■ Work to complete: This task calls for copying every line in the data below that contains the word "John".

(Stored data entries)
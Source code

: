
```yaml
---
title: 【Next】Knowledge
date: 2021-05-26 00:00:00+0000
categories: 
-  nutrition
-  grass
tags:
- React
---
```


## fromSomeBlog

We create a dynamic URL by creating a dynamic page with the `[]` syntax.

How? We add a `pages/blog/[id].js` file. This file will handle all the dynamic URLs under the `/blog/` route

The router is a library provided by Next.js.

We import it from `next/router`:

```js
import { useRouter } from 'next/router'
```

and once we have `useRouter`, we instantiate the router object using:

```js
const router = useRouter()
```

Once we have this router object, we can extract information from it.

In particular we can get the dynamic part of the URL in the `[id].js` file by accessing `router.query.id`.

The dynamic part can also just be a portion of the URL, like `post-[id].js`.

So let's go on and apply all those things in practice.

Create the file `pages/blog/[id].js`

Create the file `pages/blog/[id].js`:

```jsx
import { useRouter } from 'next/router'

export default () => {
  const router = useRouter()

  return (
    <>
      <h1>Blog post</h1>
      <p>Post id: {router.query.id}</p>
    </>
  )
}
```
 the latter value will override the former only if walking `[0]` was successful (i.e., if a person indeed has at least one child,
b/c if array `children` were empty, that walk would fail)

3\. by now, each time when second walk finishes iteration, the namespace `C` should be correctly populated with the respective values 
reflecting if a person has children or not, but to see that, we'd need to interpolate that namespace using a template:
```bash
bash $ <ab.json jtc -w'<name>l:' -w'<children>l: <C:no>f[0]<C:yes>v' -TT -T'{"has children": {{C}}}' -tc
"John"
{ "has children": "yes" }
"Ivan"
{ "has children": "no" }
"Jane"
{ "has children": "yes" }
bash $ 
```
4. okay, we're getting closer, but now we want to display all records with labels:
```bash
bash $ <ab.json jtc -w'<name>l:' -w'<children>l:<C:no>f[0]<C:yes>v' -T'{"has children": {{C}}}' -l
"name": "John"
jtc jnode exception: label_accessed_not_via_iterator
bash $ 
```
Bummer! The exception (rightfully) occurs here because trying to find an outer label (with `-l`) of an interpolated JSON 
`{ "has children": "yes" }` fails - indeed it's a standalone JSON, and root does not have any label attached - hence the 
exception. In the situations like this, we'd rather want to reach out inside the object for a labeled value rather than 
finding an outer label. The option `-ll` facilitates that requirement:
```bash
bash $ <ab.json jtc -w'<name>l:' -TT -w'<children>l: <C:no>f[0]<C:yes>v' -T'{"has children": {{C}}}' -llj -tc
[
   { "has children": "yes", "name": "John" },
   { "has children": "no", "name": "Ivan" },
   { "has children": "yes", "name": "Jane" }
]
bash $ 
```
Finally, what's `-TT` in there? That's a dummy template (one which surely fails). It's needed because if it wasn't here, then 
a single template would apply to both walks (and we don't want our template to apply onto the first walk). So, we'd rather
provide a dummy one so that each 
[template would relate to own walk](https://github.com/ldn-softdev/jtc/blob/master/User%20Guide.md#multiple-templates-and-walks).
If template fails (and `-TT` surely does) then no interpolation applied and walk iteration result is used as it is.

■ Solution for this problem:
"John"
"name": "John"
   { "has children": "yes", "name": "John" },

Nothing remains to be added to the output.